Il a confirmé l'incompréhension manifestée par les cadres d'entreprises d'armement à l'encontre de l'idée d'une ouverture des entreprises françaises à d'autres partenaires européens. Il a fait observer qu'en revanche les militaires, en particulier les membres des forces de la marine, avaient pour leur part, d'ores et déjà, opté pour une vision européenne, non pour des motifs politiques, mais pour des motifs technologiques.
M. Maurice Blin, rapporteur pour avis, a ensuite relevé la contradiction qui frappe le discours du Président de la République, lorsque celui-ci défend un cadre européen pour la défense nationale, et que le Gouvernement ne prévoit pas l'inscription des crédits de l'avion ATF dans le projet de loi de programmation. Il apparaît ainsi clairement que le texte proposé au Parlement répond essentiellement à une logique financière qui n'est pas forcément compatible avec les objectifs européens affichés par le Président de la République.
Répondant ensuite à M. Jacques-Richard Delong, M. Maurice Blin, rapporteur pour avis, a souligné la nécessité de revoir le format des armées après la chute du mur de Berlin. En effet, au risque d'une guerre d'affrontement se déroulant dans les plaines de l'Europe orientale, a succédé le risque d'une guerre où dominera le renseignement, comme le laissait déjà prévoir la guerre du Golfe en 1991.
À ce sujet, le rapporteur pour avis a dit regretter que le projet de loi de programmation n'envisage pas la possibilité d'un troisième type de guerre, celui qu'engendrerait, sur notre sol, une déstabilisation politique de 1'Algérie. Il a toutefois fait observer que le rendez-vous bi-annuel prévu par l'article 3 de la loi de programmation permettrait, le cas échéant, de tenir compte d'une évolution en ce sens.
Réagissant aux propos de M. Emmanuel Hamel, M. Maurice Blin, rapporteur pour avis, a dit comprendre et partager partiellement la position de celui-ci et il a, une nouvelle fois, exprimé son inquiétude à l'égard de l'inadaptation de la programmation proposée au risque d'une guerre du troisième type évoquée plus haut.
Répondant enfin à M. François Trucy. le rapporteur pour avis a confirmé que le Gouvernement poursuivait une stratégie de pression sur les autres structures, parties au projet d'avion ATF. Il a ensuite estimé que la "mise en veille" du porte-avion Foch était en fait une commodité de langage qui camouflait une question non encore résolue, celle de la mise en service ou non d'un second porte-avion.

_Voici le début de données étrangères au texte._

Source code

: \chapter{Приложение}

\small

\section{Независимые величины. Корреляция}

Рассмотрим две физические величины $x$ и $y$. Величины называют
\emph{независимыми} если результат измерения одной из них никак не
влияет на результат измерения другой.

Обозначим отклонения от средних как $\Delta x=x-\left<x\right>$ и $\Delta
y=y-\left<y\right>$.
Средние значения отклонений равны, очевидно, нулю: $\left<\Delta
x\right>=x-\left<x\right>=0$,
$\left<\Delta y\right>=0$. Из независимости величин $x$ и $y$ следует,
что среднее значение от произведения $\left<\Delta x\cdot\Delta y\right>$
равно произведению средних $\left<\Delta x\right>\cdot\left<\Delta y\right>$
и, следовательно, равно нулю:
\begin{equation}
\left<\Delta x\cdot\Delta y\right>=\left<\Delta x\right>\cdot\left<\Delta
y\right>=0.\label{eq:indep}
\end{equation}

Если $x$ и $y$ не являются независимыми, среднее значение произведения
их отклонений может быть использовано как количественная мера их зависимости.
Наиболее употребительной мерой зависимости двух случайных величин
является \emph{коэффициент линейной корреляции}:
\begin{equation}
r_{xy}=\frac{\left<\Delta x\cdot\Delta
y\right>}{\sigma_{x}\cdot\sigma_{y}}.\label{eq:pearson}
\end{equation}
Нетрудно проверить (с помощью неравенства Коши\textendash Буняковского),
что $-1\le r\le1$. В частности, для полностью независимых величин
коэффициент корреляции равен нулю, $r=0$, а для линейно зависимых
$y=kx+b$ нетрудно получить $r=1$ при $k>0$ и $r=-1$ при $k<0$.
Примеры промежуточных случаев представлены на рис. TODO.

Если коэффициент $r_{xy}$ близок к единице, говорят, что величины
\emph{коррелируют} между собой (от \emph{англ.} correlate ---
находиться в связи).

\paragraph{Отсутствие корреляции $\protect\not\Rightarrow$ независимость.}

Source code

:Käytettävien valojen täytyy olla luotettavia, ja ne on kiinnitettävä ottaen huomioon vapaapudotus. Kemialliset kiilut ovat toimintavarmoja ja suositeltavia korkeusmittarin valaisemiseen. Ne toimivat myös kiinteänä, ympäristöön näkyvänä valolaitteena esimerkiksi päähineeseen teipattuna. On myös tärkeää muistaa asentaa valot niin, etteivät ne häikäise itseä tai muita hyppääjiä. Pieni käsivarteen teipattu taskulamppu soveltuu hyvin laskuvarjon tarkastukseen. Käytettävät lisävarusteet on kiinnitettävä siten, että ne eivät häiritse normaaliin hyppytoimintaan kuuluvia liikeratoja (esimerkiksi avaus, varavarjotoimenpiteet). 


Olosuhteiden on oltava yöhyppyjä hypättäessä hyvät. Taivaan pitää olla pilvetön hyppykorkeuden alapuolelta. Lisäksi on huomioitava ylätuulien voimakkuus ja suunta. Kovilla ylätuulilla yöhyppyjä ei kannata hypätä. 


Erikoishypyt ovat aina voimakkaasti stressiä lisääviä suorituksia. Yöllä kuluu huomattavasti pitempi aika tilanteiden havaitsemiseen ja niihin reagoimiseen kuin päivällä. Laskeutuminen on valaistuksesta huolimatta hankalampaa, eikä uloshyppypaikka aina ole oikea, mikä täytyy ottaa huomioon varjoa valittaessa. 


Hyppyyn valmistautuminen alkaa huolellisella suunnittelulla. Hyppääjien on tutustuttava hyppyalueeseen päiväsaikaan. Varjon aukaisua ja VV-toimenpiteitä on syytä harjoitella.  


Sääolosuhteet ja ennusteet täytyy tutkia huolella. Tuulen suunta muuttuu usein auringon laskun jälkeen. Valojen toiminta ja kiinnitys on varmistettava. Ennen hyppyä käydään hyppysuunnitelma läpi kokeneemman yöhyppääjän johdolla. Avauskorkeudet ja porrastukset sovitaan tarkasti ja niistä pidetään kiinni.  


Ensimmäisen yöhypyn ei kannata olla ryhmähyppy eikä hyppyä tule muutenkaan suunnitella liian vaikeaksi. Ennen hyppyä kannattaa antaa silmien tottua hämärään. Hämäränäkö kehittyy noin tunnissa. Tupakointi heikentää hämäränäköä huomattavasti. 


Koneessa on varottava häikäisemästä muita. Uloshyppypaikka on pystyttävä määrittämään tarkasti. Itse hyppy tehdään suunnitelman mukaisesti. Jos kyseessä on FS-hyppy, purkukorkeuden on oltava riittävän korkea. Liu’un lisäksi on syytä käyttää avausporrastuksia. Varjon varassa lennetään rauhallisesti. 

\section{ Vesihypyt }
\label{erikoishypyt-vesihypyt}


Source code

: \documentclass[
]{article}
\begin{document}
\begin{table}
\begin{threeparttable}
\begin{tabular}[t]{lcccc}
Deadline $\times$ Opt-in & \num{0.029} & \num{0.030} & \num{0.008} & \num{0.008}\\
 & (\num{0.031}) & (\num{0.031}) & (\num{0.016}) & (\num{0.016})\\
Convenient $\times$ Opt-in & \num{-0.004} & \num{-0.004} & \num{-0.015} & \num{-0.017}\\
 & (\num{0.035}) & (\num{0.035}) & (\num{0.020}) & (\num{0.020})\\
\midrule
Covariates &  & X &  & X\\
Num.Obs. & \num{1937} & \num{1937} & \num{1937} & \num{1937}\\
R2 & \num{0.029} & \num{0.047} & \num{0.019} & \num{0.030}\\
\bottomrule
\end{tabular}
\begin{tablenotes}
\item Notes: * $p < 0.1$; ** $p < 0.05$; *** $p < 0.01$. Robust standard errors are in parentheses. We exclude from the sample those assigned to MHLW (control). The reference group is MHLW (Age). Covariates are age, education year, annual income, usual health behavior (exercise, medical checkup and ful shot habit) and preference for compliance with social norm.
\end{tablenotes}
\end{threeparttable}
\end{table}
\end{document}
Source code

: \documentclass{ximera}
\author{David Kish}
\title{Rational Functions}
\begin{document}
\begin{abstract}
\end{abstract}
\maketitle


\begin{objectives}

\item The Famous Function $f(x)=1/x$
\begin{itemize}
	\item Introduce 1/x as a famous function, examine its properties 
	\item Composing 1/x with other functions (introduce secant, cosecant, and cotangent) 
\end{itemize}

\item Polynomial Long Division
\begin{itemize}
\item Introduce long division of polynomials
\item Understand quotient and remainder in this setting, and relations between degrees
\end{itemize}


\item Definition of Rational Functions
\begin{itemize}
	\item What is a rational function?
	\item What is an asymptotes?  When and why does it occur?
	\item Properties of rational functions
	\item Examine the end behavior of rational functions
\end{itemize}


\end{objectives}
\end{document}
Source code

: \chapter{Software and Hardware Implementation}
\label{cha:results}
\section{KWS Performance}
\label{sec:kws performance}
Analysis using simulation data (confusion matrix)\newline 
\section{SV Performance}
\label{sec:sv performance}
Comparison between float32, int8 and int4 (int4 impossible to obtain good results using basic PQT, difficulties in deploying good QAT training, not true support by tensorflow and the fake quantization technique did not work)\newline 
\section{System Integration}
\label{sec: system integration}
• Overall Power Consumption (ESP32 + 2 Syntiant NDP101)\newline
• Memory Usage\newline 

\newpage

Il a enfin fait observer que le "Rafale" avait d'ores et déjà un concurrent, l'"Eurofighter", dont il a estimé toutefois que les performances restaient en-deçà de celles de l'appareil de la firme Dassault.
En réponse aux remarques de M. Denis Badré, M. François Trucy, rapporteur pour avis, a confirmé que rien n'était prévu en matière de composition de la réserve dans la loi de programmation, et que celle-ci devrai être complétée sur ce point avant son vote définitif. Il a également reconnu le caractère frustrant de l'exercice demandé aux élus locaux sur la collecte des positions des français à l'égard de l'évolution du service militaire. Il a toutefois noté que le débat aurait de toute façon lieu à ce sujet, à 1'automne, devant la représentation nationale.
Le rapporteur pour avis a souligné la très forte pression exercée par les États-Unis aujourd'hui pour promouvoir leur industrie d'armement et réduire à néant l'industrie française.
Il a indiqué à M. Jacques-Richard Delong vouloir retenir sa formule de "caprice de la nature" utilisée pour le "rendez-vous citoyen".
Il a dit, par ailleurs, comprendre l'attitude de M. Emmanuel Hamel sur un plan sentimental, ainsi que certaines de ses réserves sur le fond.
Enfin, sur proposition de MM. Maurice Blin et François Trucy, rapporteurs pour avis, la commission a décidé d'émettre un avis favorable sur le projet de loi relatif à la programmation militaire pour les années 1997 à 2002, M. Jacques-Richard Delong assortissant toutefois son vote positif de "ses plus expresses réserves".